About this task
Reproduce exactly the lines from the line containing "Paste your project" through the end of the records below, including both ends, and nothing else.

[Source texts of formatted documents]
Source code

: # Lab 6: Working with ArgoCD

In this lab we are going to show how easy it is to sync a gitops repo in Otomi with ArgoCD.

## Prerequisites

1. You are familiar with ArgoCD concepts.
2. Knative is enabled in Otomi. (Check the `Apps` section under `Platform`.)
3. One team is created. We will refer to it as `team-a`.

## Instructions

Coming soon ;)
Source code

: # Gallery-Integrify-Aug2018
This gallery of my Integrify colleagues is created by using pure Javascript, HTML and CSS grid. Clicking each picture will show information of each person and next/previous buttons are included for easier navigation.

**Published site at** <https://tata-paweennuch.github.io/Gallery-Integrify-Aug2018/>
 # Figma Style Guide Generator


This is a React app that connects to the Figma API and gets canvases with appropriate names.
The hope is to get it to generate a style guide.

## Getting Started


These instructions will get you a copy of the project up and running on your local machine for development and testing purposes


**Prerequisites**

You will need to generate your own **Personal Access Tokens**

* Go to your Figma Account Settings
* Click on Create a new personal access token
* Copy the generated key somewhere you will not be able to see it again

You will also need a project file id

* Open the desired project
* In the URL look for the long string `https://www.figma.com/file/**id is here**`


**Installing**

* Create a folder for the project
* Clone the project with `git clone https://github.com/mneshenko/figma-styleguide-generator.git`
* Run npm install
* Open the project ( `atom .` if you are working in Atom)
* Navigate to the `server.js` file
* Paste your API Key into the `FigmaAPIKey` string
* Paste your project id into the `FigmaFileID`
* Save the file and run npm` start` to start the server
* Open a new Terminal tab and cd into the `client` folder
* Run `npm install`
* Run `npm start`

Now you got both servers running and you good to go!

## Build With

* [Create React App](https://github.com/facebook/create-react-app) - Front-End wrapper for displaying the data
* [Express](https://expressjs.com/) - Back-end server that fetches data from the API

Solved exercise
* Paste your project id into the `FigmaFileID`
* Save the file and run npm` start` to start the server
* Open a new Terminal tab and cd into the `client` folder
* Run `npm install`
* Run `npm start`

Now you got both servers running and you good to go!

## Build With

* [Create React App](https://github.com/facebook/create-react-app) - Front-End wrapper for displaying the data
* [Express](https://expressjs.com/) - Back-end server that fetches data from the API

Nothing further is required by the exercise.